Data under study START

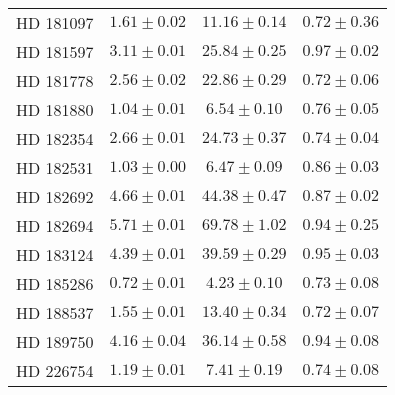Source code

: \begin{table}
\begin{tabular}{cccc}
HD 181097 & $1.61 \pm 0.02$ & $11.16 \pm 0.14$ & $0.72 \pm 0.36$ \\
HD 181597 & $3.11 \pm 0.01$ & $25.84 \pm 0.25$ & $0.97 \pm 0.02$ \\
HD 181778 & $2.56 \pm 0.02$ & $22.86 \pm 0.29$ & $0.72 \pm 0.06$ \\
HD 181880 & $1.04 \pm 0.01$ & $6.54 \pm 0.10$ & $0.76 \pm 0.05$ \\
HD 182354 & $2.66 \pm 0.01$ & $24.73 \pm 0.37$ & $0.74 \pm 0.04$ \\
HD 182531 & $1.03 \pm 0.00$ & $6.47 \pm 0.09$ & $0.86 \pm 0.03$ \\
HD 182692 & $4.66 \pm 0.01$ & $44.38 \pm 0.47$ & $0.87 \pm 0.02$ \\
HD 182694 & $5.71 \pm 0.01$ & $69.78 \pm 1.02$ & $0.94 \pm 0.25$ \\
HD 183124 & $4.39 \pm 0.01$ & $39.59 \pm 0.29$ & $0.95 \pm 0.03$ \\
HD 185286 & $0.72 \pm 0.01$ & $4.23 \pm 0.10$ & $0.73 \pm 0.08$ \\
HD 188537 & $1.55 \pm 0.01$ & $13.40 \pm 0.34$ & $0.72 \pm 0.07$ \\
HD 189750 & $4.16 \pm 0.04$ & $36.14 \pm 0.58$ & $0.94 \pm 0.08$ \\
HD 226754 & $1.19 \pm 0.01$ & $7.41 \pm 0.19$ & $0.74 \pm 0.08$ \\
\hline
\end{tabular}
\end{table}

Data under study END

Each entry above should be copied exactly. The pictures should not.

> _Expected answer_:
Source code

: \begin{table}
\begin{tabular}{cccc}
HD 181097 & $1.61 \pm 0.02$ & $11.16 \pm 0.14$ & $0.72 \pm 0.36$ \\
HD 181597 & $3.11 \pm 0.01$ & $25.84 \pm 0.25$ & $0.97 \pm 0.02$ \\
HD 181778 & $2.56 \pm 0.02$ & $22.86 \pm 0.29$ & $0.72 \pm 0.06$ \\
HD 181880 & $1.04 \pm 0.01$ & $6.54 \pm 0.10$ & $0.76 \pm 0.05$ \\
HD 182354 & $2.66 \pm 0.01$ & $24.73 \pm 0.37$ & $0.74 \pm 0.04$ \\
HD 182531 & $1.03 \pm 0.00$ & $6.47 \pm 0.09$ & $0.86 \pm 0.03$ \\
HD 182692 & $4.66 \pm 0.01$ & $44.38 \pm 0.47$ & $0.87 \pm 0.02$ \\
HD 182694 & $5.71 \pm 0.01$ & $69.78 \pm 1.02$ & $0.94 \pm 0.25$ \\
HD 183124 & $4.39 \pm 0.01$ & $39.59 \pm 0.29$ & $0.95 \pm 0.03$ \\
HD 185286 & $0.72 \pm 0.01$ & $4.23 \pm 0.10$ & $0.73 \pm 0.08$ \\
HD 188537 & $1.55 \pm 0.01$ & $13.40 \pm 0.34$ & $0.72 \pm 0.07$ \\
HD 189750 & $4.16 \pm 0.04$ & $36.14 \pm 0.58$ & $0.94 \pm 0.08$ \\
HD 226754 & $1.19 \pm 0.01$ & $7.41 \pm 0.19$ & $0.74 \pm 0.08$ \\
\hline
\end{tabular}
\end{table}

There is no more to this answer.